Abbreviations: HR, hazard ratio; NA, not applicable.

a

Indicates separate models that control for only variable of interest.

b

Indicates a single mode that also controls for geographic region.

c

Includes white, Native American or Alaskan, Asian, Native Hawaiian or other Pacific Islander, and more than 1 race.

d

Indicates 180 days before hospital admission.

The recent outpatient mental health diagnosis of a larger number of different types of mental disorders was also related to a larger short-term risk for suicide, although the linear trend test was not significant in the fully adjusted model (P = .06) (eTable 5 in the Supplement). Patients with a larger number of outpatient visits (≥31) during the 180 days before hospital admission also had an increased short-term risk for suicide (eTable 6 in the Supplement).

Discussion

Among inpatients treated for psychiatric disorders, short-term risk for suicide was highest for patients who were hospitalized for the treatment of depressive disorders, followed closely by patients hospitalized for bipolar disorder. Men, adults aged 45 to 64 years, and white psychiatric inpatients were also at an elevated short-term risk for suicide. Consistent with risk models that emphasize connectedness to health care professionals and other supports, psychiatric inpatients who had not received any outpatient health care in the 6 months before hospital admission were also at increased short-term risk for suicide.

During the first 90 days after psychiatric hospital discharge, suicide risk among women and men was highest for those with depressive and bipolar disorders, followed by schizophrenia and substance use disorder. In a Danish study with general population controls,3 suicide risk was also highest during the first month after hospital discharge among patients with mood disorders, followed by schizophrenia and substance abuse disorders. In a long-term Danish study23 that followed up patients for as long as 36 years, however, suicide risk was highest among women with schizophrenia, followed by those with bipolar disorder, unipolar depression, and substance abuse and among men with bipolar disorder, followed by those with unipolar depression, schizophrenia, and substance abuse. Although depressive episodes may pose the highest short-term risks, bipolar disorder and schizophrenia appear to pose heavy long-term risks.

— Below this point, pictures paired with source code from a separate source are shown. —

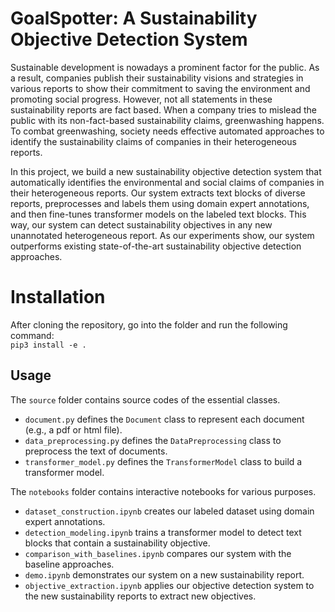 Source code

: # GoalSpotter: A Sustainability Objective Detection System

Sustainable development is nowadays a prominent factor for the public. As a result, companies publish their sustainability visions and strategies in various reports to show their commitment to saving the environment and promoting social progress. However, not all statements in these sustainability reports are fact based. When a company tries to mislead the public with its non-fact-based sustainability claims, greenwashing happens. To combat greenwashing, society needs effective automated approaches to identify the sustainability claims of companies in their heterogeneous reports. 

In this project, we build a new sustainability objective detection system that automatically identifies the environmental and social claims of companies in their heterogeneous reports. Our system extracts text blocks of diverse reports, preprocesses and labels them using domain expert annotations, and then fine-tunes transformer models on the labeled text blocks. This way, our system can detect sustainability objectives in any new unannotated heterogeneous report. As our experiments show, our system outperforms existing state-of-the-art sustainability objective detection approaches.


# Installation
After cloning the repository, go into the folder and run the following command:    
```pip3 install -e .```


## Usage
The `source` folder contains source codes of the essential classes.
- `document.py` defines the `Document` class to represent each document (e.g., a pdf or html file).
- `data_preprocessing.py` defines the `DataPreprocessing` class to preprocess the text of documents.
- `transformer_model.py` defines the `TransformerModel` class to build a transformer model.

The `notebooks` folder contains interactive notebooks for various purposes.
- `dataset_construction.ipynb` creates our labeled dataset using domain expert annotations.
- `detection_modeling.ipynb` trains a transformer model to detect text blocks that contain a sustainability objective.
- `comparison_with_baselines.ipynb` compares our system with the baseline approaches.
- `demo.ipynb` demonstrates our system on a new sustainability report.
- `objective_extraction.ipynb` applies our objective detection system to the new sustainability reports to extract new objectives.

Recent outpatient diagnosis of bipolar disorder or schizophrenia incrementally increased the short-term risk for suicide above and beyond a primary inpatient diagnosis of depression. The co-occurrence of several psychiatric disorders is generally associated with increased or additive functional impairment, disease burden, distress,24,25 and suicide risk factors.26 We found some support for the concept of additive suicide risk associated with a larger number of different clinical disorders. Similar additive interactive effects between the number of psychiatric disorders and the risk for suicide attempts has been found in the general population,27 which suggests that risk is mediated through a general psychopathology factor.28

Psychiatric inpatients who had not received any outpatient health care during the 6 months before their hospital admission were at increased short-term suicide risk, as were those with a large number of visits. An absence of treatment before psychiatric hospital admission is strongly related to treatment disengagement after hospital discharge,29 and fewer outpatient mental health care visits after psychiatric hospital discharge may increase the short-term risk for suicide.14 Some interventions that promote follow-up mental health contacts after hospital discharge reduce suicide attempts and deaths.30 From the standpoint of inpatient psychiatrists, patients who have not been in contact with the health care system for several months before their inpatient admission may merit dedicated efforts to coordinate their follow-up care.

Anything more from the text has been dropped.